Few individuals in human history have had as great an influence on the physical landscape of the world as did Dominy. And his case makes clear that a one-dimensional conception of power is insufficient in the analysis of California’s (and more broadly the West’s) relationship with water. More essential than greed or narrow self-interest is the relation to nature inscribed in the projects executed by Dominy and his political allies. According to this view, nature is insignificant in the absence of utility extraction. But it would be incorrect to interpret Dominy’s version of reclamation as the simple instrumentalization of nature. It contained a distinctive moral vision characterized by an imperative to reengineer the natural world.

“Reclamation is the father of putting water to work for man,” Dominy explained. “The challenge to man is to do and save what is good but to permit man to progress in civilization.”[13] According to this view, an undammed river is a waste. “I’ve seen all the wild rivers I ever want to see,” he declared in a 1966 speech.[14] Responding to his ideological nemesis David Brower, then Executive Director of the Sierra Club, he argued, “I’m a greater conservationist than you are, by far. I do things. I make things available to man. Unregulated, the Colorado River wouldn’t be worth a good God damn to anybody.”[15] Asked if the benefits of damming the Sacramento and Columbia rivers were worth the damage it caused to salmon runs, he was equally unapologetic. “I think it’s worth it, yes. I think there are substitutes for eating salmon… You can eat cake.”[16]

Big water projects have been mostly politically out of favor in the United States for the last few decades. But even the winding down of the era for which Dominy serves as a prime exemplar is framed in reclamationist terms. Rather than admit defeat, the Bureau of Reclamation declares victory:

“The arid West essentially has been reclaimed. The major rivers have been harnessed and facilities are in place or are being completed to meet the most pressing current water demands and those of the immediate future.”[17]

And while few defenders of developmentalist water management practices would make their case in Dominy’s terms today, there is plenty of evidence to conclude that reclamation was in fact victorious. Floods no longer threaten Sacramento on a regular basis, Los Angeles and San Diego have been able to grow by orders of magnitude, and California is the agricultural hub of the United States. Reclamation endures, not simply in the minds of its proponents, but in the very places and productive capacities that were “reclaimed” and continuously present themselves to us as immutable fixtures of the universe.

Marx argued that humans make their own history, not “under self-selected circumstances, but under circumstances existing already, given and transmitted from the past.”[18] In this sense, the built environment is both a reflection of the time in which it was built and a conditioner of the present. Physical structures built with reclamationist justifications continue to mediate social relations.
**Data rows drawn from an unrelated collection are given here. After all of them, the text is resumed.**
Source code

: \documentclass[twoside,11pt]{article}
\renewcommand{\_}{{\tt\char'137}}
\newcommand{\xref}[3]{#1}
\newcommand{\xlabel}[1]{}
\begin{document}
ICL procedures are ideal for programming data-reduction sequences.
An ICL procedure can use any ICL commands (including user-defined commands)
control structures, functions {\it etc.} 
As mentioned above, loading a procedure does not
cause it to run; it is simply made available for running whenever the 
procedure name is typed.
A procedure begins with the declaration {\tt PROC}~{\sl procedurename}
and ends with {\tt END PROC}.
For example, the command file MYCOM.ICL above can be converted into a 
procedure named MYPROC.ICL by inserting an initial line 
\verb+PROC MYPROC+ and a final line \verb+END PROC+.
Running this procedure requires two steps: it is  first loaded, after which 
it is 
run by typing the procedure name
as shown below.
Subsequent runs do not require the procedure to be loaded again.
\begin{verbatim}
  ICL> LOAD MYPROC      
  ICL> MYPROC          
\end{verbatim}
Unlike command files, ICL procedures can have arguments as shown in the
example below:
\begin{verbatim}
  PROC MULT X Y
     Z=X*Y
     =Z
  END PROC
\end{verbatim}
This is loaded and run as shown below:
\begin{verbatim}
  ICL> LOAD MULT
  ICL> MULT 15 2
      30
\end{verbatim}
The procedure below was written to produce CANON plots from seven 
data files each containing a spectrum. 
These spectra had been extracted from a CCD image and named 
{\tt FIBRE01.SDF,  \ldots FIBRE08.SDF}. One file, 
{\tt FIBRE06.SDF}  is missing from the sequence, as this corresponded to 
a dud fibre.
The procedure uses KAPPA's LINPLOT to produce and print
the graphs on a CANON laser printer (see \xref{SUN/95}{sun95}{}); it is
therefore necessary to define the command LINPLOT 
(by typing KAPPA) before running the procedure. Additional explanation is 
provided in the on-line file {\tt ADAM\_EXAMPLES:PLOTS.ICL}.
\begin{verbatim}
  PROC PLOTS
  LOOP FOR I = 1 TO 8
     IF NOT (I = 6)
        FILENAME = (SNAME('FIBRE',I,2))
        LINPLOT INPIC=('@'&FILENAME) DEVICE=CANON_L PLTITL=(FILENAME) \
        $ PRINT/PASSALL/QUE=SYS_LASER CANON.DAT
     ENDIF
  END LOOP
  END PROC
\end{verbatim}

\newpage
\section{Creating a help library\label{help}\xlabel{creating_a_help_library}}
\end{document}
We cannot escape the influence of our collective inheritance through a simple act of disavowal. But rendering that inheritance visible is a precondition for living responsibly as a collective.
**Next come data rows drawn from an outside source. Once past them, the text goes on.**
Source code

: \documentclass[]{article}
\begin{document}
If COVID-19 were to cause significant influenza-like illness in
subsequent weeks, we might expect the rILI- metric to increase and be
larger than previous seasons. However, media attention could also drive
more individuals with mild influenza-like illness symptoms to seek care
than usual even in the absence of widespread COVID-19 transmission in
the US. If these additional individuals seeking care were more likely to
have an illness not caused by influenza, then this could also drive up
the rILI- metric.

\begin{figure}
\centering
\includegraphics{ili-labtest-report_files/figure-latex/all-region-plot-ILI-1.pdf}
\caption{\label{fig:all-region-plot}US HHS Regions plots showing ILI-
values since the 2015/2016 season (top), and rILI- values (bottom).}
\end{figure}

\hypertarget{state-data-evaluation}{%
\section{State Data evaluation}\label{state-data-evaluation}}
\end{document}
California today: living in the house reclamation built

For most Californians the circumstances handed down from the era of reclamation are invisible, or rather, so visible that they are naturalized. It is only under conditions like the present extreme drought—especially against the backdrop of anxieties about the destabilizing prospects of climate change—that we have an opportunity to actively confront them. Images of half-empty reservoirs with “bathtub-rings” show how far below capacity they are. Mandatory moratoriums on car-washing and lawn-watering are in effect in many parts of the state. Farm workers are being laid off. Previously productive land lays fallow. Unsustainable groundwater pumping dries out wells and causes land subsidence. Species that were endangered by the manipulation of their habitats for the extraction of water are in a more precarious position than ever. What reclamation rendered unproblematic, fixed, and economically necessary, now appears fragile, even dangerous.
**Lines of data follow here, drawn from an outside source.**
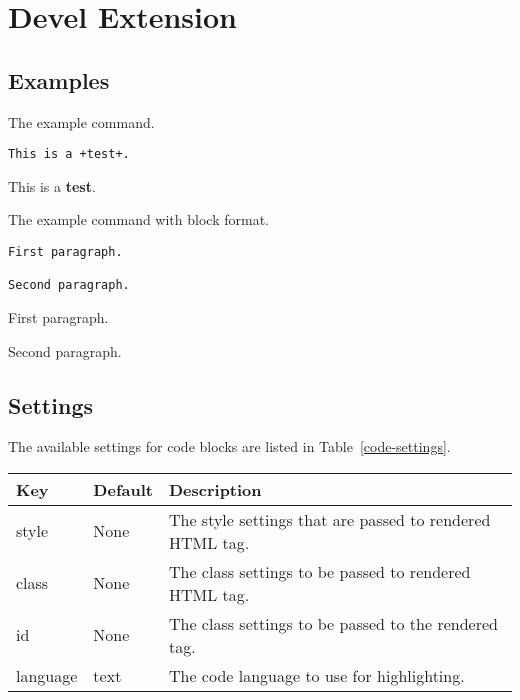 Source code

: 
\chapter{\label{devel-extension}Devel Extension}
\section{\label{examples}Examples}
\begin{example}[label=markdown-example]{The example command.}

\begin{verbatim}
This is a +test+.
\end{verbatim}

\tcblower
\par This is a \textbf{test}.
\end{example}

\begin{example}[label=markdown-example2]{The example command with block format.}

\begin{verbatim}
First paragraph.

Second paragraph.
\end{verbatim}

\tcblower
\par First paragraph.
\par Second paragraph. 
\end{example}

\section{\label{settings}Settings}
\par The available settings for code blocks are listed in Table~\ref{code-settings}.\par\begin{tabulary}{\textwidth}{LLL}
\toprule
Key &Default &Description \\
\midrule
style &None &The style settings that are passed to rendered HTML tag. \\
class &None &The class settings to be passed to rendered HTML tag. \\
id &None &The class settings to be passed to the rendered tag. \\
language &text &The code language to use for highlighting. \\
\bottomrule
\end{tabulary}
But while the messianic vision of reclamation no longer commands the public imagination as actively as it once did, we still find ourselves constrained, not only by the physicality of the infrastructure that was built before most of us can remember, but also by the moral and technological vocabularies we inherited to evaluate our relationship with nature. An active defense of reclamation is no longer necessary, but alternatives remain, for the most part, unthinkable. Political leaders in both major parties, whether they realize it or not, are approaching the water crisis by doubling down on the old reclamationist model. The Bureau was wrong to claim victory, their proposals imply. The war on nature has only just begun!

California governor Jerry Brown, son of the namesake of the 700-mile “Governor Edmund G. Brown California Aqueduct,” has been an avid proponent of reclamation since at least his first tenure as governor from 1975 to 1983. His original plan to install a “peripheral canal”—which would have smoothed the conveyance of water to Southern California by bypassing the Delta—was defeated by referendum in 1982. Like his governorship, the plan has been resurrected. His current proposal (which has an expected price tag of somewhere between $15 billion and $67 billion, depending on the version of the plan and how one runs the numbers) would bore two tunnels under the Delta to convey water to Southern California.[19] Although cloaked in politically correct language as the Bay Delta Conservation Plan, it remains true to the old model of reclamation. One way of interpreting the consequences of the present drought would be as a sign that we should accept as the new normal curtailed water conveyances in light of the threats associated with climate change. On the contrary, advocates of the tunnels view it as a defensive measure that will enable us to continue to extract fresh water from Northern California at current rates indefinitely.

Rather than critically evaluating the decisions of prior generations, the tunnels plan takes as a natural baseline condition the present level of water extraction that the mid-century water projects locked California into, entrenching us even deeper into the reclamationist model. Given the price tag of the tunnels plan, the problem is not simply economic. Massive reductions in the demand for water could be achieved for a fraction of the cost.

A cynical interpretation of the tunnels plan is that the powerful will always see to it that their interests are served, regardless of the social consequences. There is significant evidence to support the cynical view. But while special interests loom large in the political economy of California’s water, the problem is bigger than them. It is also rooted in the unchallenged reclamationist imaginary that did so much to configure contemporary power relations in the first place. It presents megaprojects like the tunnels as inevitable and refuses to entertain alternatives. “We do not have the luxury of turning back time and reconsidering whether or how to build the state and federal water projects,” writes Mark W. Cowin, director of the California Department of Water Resources, in an op-ed defending the tunnels. The tunnels, he argues, are on the side of reason, science and modernity. Those who oppose it, even if well-meaning, are in the grips of emotion.[20] “Until you’ve put a million hours into [studying] it,” Governor Brown recently shot back to critics of the plan, “shut up.”[21]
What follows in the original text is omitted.